YOUR GOAL: From the records below, please repeat exactly the line that has "durchgeführt.", the line that has "Somit ergeben sich", and every line between them, and nothing else.
━━ DATA FOR THIS EXERCISE ━━
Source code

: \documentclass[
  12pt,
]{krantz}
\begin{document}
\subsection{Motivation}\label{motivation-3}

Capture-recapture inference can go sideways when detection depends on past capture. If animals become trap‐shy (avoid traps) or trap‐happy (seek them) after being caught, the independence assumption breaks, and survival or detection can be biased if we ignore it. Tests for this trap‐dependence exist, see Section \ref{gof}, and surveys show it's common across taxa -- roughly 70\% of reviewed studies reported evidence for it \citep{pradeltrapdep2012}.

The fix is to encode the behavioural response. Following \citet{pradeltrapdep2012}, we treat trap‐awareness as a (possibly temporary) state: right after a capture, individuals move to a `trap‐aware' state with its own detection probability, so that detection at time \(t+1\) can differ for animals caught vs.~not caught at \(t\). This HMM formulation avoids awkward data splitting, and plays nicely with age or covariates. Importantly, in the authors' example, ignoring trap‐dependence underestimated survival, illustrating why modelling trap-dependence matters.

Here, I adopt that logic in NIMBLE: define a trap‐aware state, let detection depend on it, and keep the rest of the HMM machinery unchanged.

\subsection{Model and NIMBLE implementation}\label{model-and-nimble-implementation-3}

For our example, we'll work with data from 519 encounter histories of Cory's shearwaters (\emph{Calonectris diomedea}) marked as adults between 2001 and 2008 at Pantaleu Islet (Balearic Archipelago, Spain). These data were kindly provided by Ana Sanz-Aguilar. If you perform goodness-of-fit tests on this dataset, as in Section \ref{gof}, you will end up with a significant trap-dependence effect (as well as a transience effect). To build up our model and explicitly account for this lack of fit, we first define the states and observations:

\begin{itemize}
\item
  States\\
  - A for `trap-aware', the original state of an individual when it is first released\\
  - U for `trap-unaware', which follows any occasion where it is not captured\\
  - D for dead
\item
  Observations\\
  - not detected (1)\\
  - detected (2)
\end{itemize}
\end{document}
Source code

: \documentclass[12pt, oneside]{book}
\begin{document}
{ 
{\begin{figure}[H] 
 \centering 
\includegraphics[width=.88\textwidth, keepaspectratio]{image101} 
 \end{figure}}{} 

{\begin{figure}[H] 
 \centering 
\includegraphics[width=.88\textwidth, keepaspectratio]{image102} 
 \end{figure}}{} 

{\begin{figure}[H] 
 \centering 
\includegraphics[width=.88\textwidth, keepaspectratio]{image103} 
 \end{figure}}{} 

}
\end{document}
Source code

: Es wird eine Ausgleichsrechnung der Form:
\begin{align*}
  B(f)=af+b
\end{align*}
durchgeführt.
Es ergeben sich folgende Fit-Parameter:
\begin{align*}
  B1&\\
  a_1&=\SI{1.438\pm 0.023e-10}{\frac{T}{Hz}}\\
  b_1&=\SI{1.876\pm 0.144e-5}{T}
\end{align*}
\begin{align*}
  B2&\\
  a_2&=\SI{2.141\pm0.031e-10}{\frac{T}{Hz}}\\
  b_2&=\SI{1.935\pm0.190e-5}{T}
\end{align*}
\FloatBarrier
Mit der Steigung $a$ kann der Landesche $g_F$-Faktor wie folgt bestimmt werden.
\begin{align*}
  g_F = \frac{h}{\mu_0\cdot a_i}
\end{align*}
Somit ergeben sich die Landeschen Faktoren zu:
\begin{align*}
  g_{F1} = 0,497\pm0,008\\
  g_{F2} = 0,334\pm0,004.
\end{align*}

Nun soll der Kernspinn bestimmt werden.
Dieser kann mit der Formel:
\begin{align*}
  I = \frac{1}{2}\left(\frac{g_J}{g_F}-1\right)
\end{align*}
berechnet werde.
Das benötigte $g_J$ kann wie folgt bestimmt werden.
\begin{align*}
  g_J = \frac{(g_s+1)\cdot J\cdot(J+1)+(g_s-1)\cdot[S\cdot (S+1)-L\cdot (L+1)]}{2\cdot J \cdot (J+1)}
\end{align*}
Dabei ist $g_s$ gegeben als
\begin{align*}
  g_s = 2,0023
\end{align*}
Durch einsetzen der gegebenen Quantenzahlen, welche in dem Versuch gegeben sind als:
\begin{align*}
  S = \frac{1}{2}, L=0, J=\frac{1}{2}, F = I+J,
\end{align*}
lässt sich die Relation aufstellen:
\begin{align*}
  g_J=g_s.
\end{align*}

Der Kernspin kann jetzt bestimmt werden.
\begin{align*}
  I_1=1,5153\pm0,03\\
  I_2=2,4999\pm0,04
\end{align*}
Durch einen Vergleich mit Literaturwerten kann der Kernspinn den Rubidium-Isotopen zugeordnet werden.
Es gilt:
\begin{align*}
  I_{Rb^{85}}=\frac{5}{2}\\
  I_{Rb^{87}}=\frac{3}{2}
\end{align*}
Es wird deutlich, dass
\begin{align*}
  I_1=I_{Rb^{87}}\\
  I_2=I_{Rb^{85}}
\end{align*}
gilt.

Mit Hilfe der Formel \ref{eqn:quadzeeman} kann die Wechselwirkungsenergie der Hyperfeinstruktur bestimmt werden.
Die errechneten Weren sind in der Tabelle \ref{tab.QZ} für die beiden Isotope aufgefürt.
━━━
REPLY:
durchgeführt.
Es ergeben sich folgende Fit-Parameter:
\begin{align*}
  B1&\\
  a_1&=\SI{1.438\pm 0.023e-10}{\frac{T}{Hz}}\\
  b_1&=\SI{1.876\pm 0.144e-5}{T}
\end{align*}
\begin{align*}
  B2&\\
  a_2&=\SI{2.141\pm0.031e-10}{\frac{T}{Hz}}\\
  b_2&=\SI{1.935\pm0.190e-5}{T}
\end{align*}
\FloatBarrier
Mit der Steigung $a$ kann der Landesche $g_F$-Faktor wie folgt bestimmt werden.
\begin{align*}
  g_F = \frac{h}{\mu_0\cdot a_i}
\end{align*}
Somit ergeben sich die Landeschen Faktoren zu:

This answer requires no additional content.